[Action item] A single number is required: the count of lines in the entries below that include the word "query".

[Excerpted records]
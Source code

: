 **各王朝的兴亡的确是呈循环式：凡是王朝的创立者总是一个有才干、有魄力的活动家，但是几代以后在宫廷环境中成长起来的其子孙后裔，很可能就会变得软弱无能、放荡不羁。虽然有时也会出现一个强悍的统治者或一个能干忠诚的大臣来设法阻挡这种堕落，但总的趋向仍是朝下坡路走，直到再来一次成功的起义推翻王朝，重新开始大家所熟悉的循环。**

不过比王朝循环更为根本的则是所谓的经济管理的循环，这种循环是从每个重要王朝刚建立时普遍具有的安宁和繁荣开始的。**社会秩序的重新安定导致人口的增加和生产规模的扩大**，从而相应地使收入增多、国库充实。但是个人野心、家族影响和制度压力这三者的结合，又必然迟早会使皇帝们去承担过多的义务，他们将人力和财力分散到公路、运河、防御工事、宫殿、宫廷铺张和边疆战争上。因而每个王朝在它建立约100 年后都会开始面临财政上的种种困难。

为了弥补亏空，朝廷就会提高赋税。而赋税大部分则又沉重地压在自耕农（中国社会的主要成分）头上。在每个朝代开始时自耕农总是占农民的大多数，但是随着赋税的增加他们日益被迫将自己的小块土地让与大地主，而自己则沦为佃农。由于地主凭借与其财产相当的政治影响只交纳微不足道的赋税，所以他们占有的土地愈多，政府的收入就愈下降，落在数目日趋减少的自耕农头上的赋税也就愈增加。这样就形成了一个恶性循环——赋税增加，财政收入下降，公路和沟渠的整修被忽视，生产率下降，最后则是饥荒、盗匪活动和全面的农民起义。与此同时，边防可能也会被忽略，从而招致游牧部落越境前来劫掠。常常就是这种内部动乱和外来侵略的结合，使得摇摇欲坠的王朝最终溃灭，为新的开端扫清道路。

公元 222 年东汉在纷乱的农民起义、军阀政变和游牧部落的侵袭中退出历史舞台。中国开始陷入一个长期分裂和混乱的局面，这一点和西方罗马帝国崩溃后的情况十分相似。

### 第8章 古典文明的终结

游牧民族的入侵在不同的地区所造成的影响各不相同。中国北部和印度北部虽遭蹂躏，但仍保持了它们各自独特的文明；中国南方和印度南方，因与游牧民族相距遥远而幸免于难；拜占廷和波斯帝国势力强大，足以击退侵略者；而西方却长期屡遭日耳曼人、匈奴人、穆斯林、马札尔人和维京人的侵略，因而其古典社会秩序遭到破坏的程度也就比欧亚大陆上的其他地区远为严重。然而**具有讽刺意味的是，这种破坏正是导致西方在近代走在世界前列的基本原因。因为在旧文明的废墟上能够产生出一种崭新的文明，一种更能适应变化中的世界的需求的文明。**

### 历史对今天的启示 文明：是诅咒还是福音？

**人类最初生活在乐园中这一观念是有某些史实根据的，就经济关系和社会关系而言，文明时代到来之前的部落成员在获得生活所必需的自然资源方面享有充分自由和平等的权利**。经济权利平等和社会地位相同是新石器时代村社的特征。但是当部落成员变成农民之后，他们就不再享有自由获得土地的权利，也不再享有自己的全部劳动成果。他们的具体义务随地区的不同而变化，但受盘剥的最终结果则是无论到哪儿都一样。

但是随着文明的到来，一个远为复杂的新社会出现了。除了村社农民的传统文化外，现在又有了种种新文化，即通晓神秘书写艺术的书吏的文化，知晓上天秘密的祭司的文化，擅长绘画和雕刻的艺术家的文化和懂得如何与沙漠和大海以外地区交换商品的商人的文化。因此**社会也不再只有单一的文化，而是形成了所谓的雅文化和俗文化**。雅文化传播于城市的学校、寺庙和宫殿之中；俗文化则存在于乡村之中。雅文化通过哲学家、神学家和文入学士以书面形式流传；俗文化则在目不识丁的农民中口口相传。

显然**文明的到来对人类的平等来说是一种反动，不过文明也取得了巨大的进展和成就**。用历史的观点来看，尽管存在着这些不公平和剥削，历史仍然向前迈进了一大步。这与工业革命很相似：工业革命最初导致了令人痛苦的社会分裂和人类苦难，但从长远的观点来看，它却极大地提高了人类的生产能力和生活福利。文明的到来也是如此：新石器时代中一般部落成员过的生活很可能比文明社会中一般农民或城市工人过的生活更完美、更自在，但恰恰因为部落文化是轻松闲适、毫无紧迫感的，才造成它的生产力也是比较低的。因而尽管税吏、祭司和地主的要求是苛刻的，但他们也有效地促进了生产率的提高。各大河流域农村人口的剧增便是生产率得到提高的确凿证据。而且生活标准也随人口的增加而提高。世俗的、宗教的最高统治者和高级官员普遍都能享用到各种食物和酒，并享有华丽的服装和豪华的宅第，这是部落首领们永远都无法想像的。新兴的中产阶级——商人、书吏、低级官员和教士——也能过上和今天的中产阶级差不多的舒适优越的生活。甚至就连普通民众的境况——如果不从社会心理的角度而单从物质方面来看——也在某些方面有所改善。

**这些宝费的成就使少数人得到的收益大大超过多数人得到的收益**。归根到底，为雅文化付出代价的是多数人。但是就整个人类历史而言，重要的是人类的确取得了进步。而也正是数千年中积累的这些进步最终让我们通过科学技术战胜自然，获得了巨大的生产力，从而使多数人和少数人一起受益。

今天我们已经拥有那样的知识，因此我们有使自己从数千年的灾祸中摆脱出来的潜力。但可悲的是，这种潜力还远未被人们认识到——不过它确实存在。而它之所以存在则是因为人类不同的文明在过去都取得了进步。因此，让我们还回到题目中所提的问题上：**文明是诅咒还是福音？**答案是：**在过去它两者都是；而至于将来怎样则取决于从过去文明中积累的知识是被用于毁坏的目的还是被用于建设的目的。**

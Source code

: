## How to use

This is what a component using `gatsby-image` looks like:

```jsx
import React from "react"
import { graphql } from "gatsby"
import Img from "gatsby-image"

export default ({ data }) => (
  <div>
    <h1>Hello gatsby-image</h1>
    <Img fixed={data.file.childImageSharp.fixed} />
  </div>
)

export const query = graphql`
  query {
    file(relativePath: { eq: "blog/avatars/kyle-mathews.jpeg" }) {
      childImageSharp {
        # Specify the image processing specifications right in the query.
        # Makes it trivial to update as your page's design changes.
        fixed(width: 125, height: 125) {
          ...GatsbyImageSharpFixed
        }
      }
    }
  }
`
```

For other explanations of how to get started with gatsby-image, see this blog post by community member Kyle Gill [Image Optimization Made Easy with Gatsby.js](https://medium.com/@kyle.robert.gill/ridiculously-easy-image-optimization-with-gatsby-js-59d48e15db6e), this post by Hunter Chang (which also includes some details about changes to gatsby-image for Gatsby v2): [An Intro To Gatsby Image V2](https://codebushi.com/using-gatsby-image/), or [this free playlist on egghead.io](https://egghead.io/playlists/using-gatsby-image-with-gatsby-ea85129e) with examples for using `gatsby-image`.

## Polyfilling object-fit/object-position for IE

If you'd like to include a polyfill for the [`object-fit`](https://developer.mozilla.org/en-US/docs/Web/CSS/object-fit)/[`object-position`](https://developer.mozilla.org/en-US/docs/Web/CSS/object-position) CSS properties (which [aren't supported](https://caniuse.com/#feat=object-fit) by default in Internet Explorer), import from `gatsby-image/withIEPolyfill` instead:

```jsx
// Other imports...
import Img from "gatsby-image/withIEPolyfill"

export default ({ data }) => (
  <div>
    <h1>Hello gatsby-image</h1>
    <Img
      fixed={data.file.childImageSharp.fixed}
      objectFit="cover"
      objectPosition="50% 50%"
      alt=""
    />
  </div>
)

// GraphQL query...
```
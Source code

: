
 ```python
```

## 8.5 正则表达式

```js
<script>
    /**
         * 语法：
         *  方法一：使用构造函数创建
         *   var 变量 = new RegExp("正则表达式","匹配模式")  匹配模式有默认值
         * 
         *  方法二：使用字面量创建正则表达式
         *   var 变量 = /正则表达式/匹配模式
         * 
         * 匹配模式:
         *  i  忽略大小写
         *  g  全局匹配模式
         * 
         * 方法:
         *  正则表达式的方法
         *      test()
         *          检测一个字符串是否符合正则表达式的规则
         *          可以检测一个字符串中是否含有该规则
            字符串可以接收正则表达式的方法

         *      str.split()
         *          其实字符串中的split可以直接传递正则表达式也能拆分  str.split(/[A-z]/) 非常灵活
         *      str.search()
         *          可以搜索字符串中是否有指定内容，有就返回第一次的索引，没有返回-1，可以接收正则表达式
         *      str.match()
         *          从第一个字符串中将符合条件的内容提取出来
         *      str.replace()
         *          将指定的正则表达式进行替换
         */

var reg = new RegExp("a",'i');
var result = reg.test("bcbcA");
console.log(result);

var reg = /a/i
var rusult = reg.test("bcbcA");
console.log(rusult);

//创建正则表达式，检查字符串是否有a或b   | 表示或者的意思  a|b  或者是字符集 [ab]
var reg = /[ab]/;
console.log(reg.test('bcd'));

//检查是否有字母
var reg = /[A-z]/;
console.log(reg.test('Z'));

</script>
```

[Exercise answer] 4